It gives me great pleasure to be here today at this event, one of the series of enlightenment progammes of the Nigerian Content Development and Monitoring Board (NCDMB) to keep oil producing states and communities abreast of opportunities in the oil and gas sector. The enlightenment events are aimed at constructively engaging the oil-bearing states and communities on the fundamentals of the Nigerian Oil and Gas Industry Content (NOGIC) 2010 Act, signed into law on April 22, 2010 by President Goodluck Jonathan.

The antecedents of the NOGIC 2010 Act are still vivid, especially to indigenous oil and gas operators and the oil-bearing communities. The story of the industry hitherto can be surmised as almost foreign, dominated with very little space available to qualified indigenous professionals and businesses. There was certainly less space for the participation of oil-bearing communities.

The former environment was characterized by:

(i)         Excessive importation of goods and services at the expense of local participation resulting in otherwise avoidable impoverishment and alienation of the people. A major contributor to the Niger Delta situation;

(ii)        Performance of the mega-projects of the industry abroad thereby eliminating opportunities to develop human and infrastructural capacity in Nigeria. – Capacity constraints in turn, limit the industry’s ability to perform sufficient work scope in Nigeria when designing, procuring and fabricating facilities, plants and assets or for after-sales support in the operations and maintenance phase;

(iii)       Our estimates that over 150 times more jobs are created in other countries than in Nigeria on the back of Nigerian projects at the expense of national development. Apart from the obvious negative impact of unemployment on the economy, the nation is denied opportunities for industrialisation and technology transfer;

(iv)       In absolute terms, less than 20% of $18bn average annual industry spent was retained in Nigeria.- such prolonged capital flight is a major factor for low economic performance, insignificant impact of the sector on national GDP and poor levels in local infrastructure investment despite heavy government expenditure in the sector.

Although some discretionary allocation of oil blocks were made by the military government to indigenous operators to promote the presence of Nigerian companies in the upstream in 1993, government also took the bold move to break the detrimental mould of low Nigerian upstream participation in 2004 by evoking the latent policy on Marginal Fields to admit Nigerian entrepreneurs. By that action, some 24 discoveries classified as Marginal Fields which had been left unattended for upward of 10 years and above were allocated to 31 indigenous companies under a strict technical and commercial evaluations.

Though the exercise is now often classified as a success, it was obvious that the composite in-country value addition to the oil and gas operations in Nigeria needed to be taken beyond the Marginal Fields to encompass the entire Exploration and Production value chain to meet expectations for significant growth. The establishment of Nigerian Content Division (NCD) by the Nigerian National Petroleum Corporation (NNPC) in 2005 for the first time gave a formal structure to Nigerian Content issues and significantly positioned the policy for more holistic application in the industry. NCD also came up with focused directives and formally established Nigerian content base for every contract in the entire value chain of oil and gas operations. It further became the bridge to link the major operators with indigenous service companies on Nigerian Content issues.
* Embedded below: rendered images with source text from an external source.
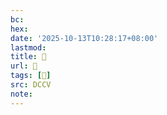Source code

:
 ```yaml
---
bc:
hex:
date: '2025-10-13T10:28:17+08:00'
lastmod:
title: 􄡌
url: 􄡌
tags: [𥀹]
src: DCCV
note:
---
```

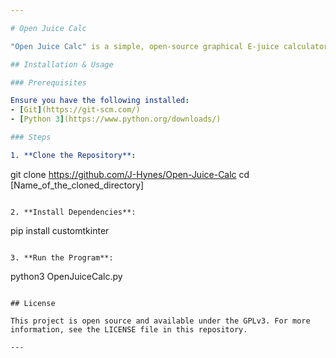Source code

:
 ```yaml
---

# Open Juice Calc

"Open Juice Calc" is a simple, open-source graphical E-juice calculator.

## Installation & Usage

### Prerequisites

Ensure you have the following installed:
- [Git](https://git-scm.com/)
- [Python 3](https://www.python.org/downloads/)

### Steps

1. **Clone the Repository**:
   ```
   git clone https://github.com/J-Hynes/Open-Juice-Calc
   cd [Name_of_the_cloned_directory]
   ```

2. **Install Dependencies**:
   ```
   pip install customtkinter
   ```

3. **Run the Program**:
   ```
   python3 OpenJuiceCalc.py
   ```

## License

This project is open source and available under the GPLv3. For more information, see the LICENSE file in this repository.

---
```

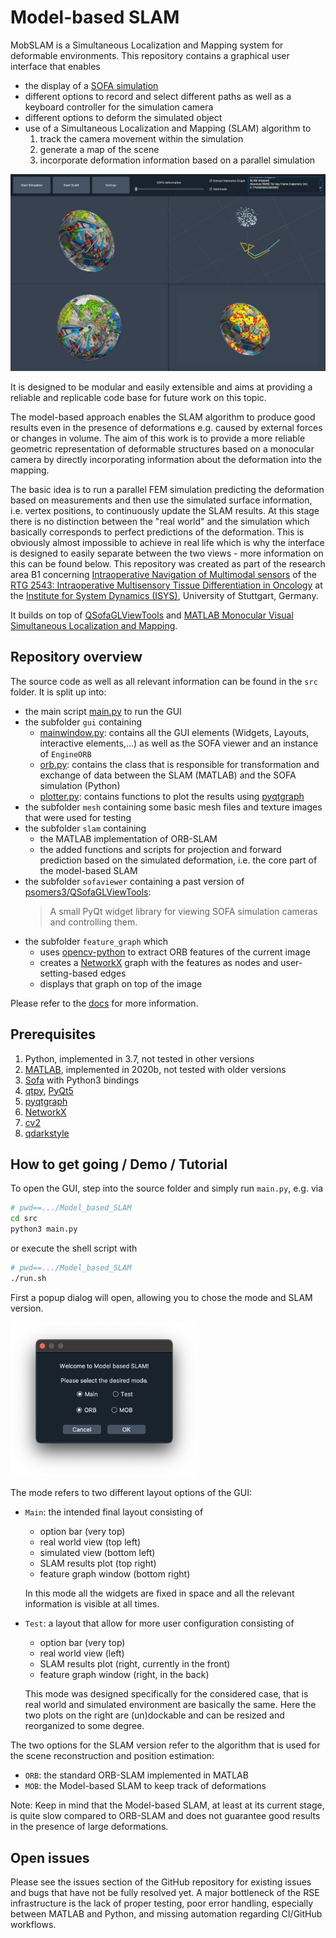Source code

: # Model-based SLAM

MobSLAM is a Simultaneous Localization and Mapping system for deformable environments.
This repository contains a graphical user interface that enables 

* the display of a [SOFA simulation](https://www.sofa-framework.org)
* different options to record and select different paths as well as a keyboard controller for the simulation camera
* different options to deform the simulated object
* use of a Simultaneous Localization and Mapping (SLAM) algorithm to 
	1. track the camera movement within the simulation 
	1. generate a map of the scene
	1. incorporate deformation information based on a parallel simulation

![](images/main_gui2.png)

It is designed to be modular and easily extensible and aims at providing a reliable and replicable code base for future work on this topic.

The model-based approach enables the SLAM algorithm to produce good results even in the presence of deformations e.g. caused by external forces or changes in volume.
The aim of this work is to provide a more reliable geometric representation of deformable structures based on a monocular camera by directly incorporating information about the deformation into the mapping.

The basic idea is to run a parallel FEM simulation predicting the deformation based on measurements and then use the simulated surface information, i.e. vertex positions, to continuously update the SLAM results.
At this stage there is no distinction between the "real world" and the simulation which basically corresponds to perfect predictions of the deformation.
This is obviously almost impossible to achieve in real life which is why the interface is designed to easily separate between the two views - more information on this can be found below.
This repository was created as part of the research area B1 concerning [Intraoperative Navigation of Multimodal sensors](https://www.grk2543.uni-stuttgart.de/en/research/b-modeling-and-classification/b1-modeling/) of the [RTG 2543: Intraoperative Multisensory Tissue Differentiation in Oncology](https://www.grk2543.uni-stuttgart.de/en/) at the [Institute for System Dynamics (ISYS)](https://www.isys.uni-stuttgart.de/en/), University of Stuttgart, Germany.

It builds on top of [QSofaGLViewTools](https://github.com/psomers3/QSofaGLViewTools) and [MATLAB Monocular Visual Simultaneous Localization and Mapping](https://www.mathworks.com/help/vision/ug/monocular-visual-simultaneous-localization-and-mapping.html).

## Repository overview

The source code as well as all relevant information can be found in the `src` folder.
It is split up into:

* the main script [main.py](src/main.py) to run the GUI
* the subfolder `gui` containing
	* [mainwindow.py](src/gui/mainwindow.py): contains all the GUI elements (Widgets, Layouts, interactive elements,...) as well as the SOFA viewer and an instance of `EngineORB`
	* [orb.py](src/gui/orb.py): contains the class that is responsible for transformation and exchange of data between the SLAM (MATLAB) and the SOFA simulation (Python)
	* [plotter.py](src/gui/plotter.py): contains functions to plot the results using [pyqtgraph](https://pyqtgraph.readthedocs.io/en/latest/)
* the subfolder `mesh` containing some basic mesh files and texture images that were used for testing
* the subfolder `slam` containing
	* the MATLAB implementation of ORB-SLAM
	* the added functions and scripts for projection and forward prediction based on the simulated deformation, i.e. the core part of the model-based SLAM
* the subfolder `sofaviewer` containing a past version of [psomers3/QSofaGLViewTools](https://github.com/psomers3/QSofaGLViewTools):
	> A small PyQt widget library for viewing SOFA simulation cameras and controlling them.
* the subfolder `feature_graph` which 
	* uses [opencv-python](https://pypi.org/project/opencv-python/) to extract ORB features of the current image
	* creates a [NetworkX](https://networkx.org) graph with the features as nodes and user-setting-based edges
	* displays that graph on top of the image

Please refer to the [docs]() for more information.

## Prerequisites

1. Python, implemented in 3.7, not tested in other versions
1. [MATLAB](https://www.mathworks.com/products/matlab.html), implemented in 2020b, not tested with older versions
1. [Sofa](https://www.sofa-framework.org) with Python3 bindings
1. [qtpy](https://pypi.org/project/QtPy/), [PyQt5](https://pypi.org/project/PyQt5/)
1. [pyqtgraph](https://pyqtgraph.readthedocs.io/en/latest/)
1. [NetworkX](https://networkx.org)
1. [cv2](https://pypi.org/project/opencv-python/)
1. [qdarkstyle](https://qdarkstylesheet.readthedocs.io/en/latest/)


## How to get going / Demo / Tutorial

To open the GUI, step into the source folder and simply run `main.py`, e.g. via

```bash
# pwd==.../Model_based_SLAM
cd src
python3 main.py
```

or execute the shell script with

```bash
# pwd==.../Model_based_SLAM
./run.sh
```
First a popup dialog will open, allowing you to chose the mode and SLAM version.

<img src="images/welcome_dialogue.png" alt="" width="300"/>

The mode refers to two different layout options of the GUI:

* `Main`: the intended final layout consisting of

	* option bar (very top)
	* real world view (top left)
	* simulated view (bottom left)
	* SLAM results plot (top right)
	* feature graph window (bottom right)
	
	In this mode all the widgets are fixed in space and all the relevant information is visible at all times.

* `Test`: a layout that allow for more user configuration consisting of

	* option bar (very top)
	* real world view (left)
	* SLAM results plot (right, currently in the front)
	* feature graph window (right, in the back)

	This mode was designed specifically for the considered case, that is real world and simulated environment are basically the same.
	Here the two plots on the right are (un)dockable and can be resized and reorganized to some degree.

The two options for the SLAM version refer to the algorithm that is used for the scene reconstruction and position estimation:

* `ORB`: the standard ORB-SLAM implemented in MATLAB
* `MOB`: the Model-based SLAM to keep track of deformations

Note: Keep in mind that the Model-based SLAM, at least at its current stage, is quite slow compared to ORB-SLAM and does not guarantee good results in the presence of large deformations.	

## Open issues

Please see the issues section of the GitHub repository for existing issues and bugs that have not be fully resolved yet.
A major bottleneck of the RSE infrastructure is the lack of proper testing, poor error handling, especially between MATLAB and Python, and missing automation regarding CI/GitHub workflows.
The benefits of the NCD directives on the industry were clearly evident, especially in areas of domiciliation of Front End engineering design (FEED) fabrication and capacity building, especially in the engineering sector. The prescriptions on domiciliation of fabrication works significantly increased project work scope thereby boosting activities in hitherto dormant fabrication yards. Structured certification and training of welders and pupilage through work attachment were part of the significant achievements of the NCD initiatives.

Distinguished ladies and gentlemen, notwithstanding the NCD strides, it also became obvious that the challenges of developing and nurturing Nigerian Content beyond fringe participation required a focused statute. That necessitated the promulgation of the NOGIC Act, 2010 and the prompt assent of the President, Dr. Goodluck Ebele Jonathan to the Act on April 22, 2010.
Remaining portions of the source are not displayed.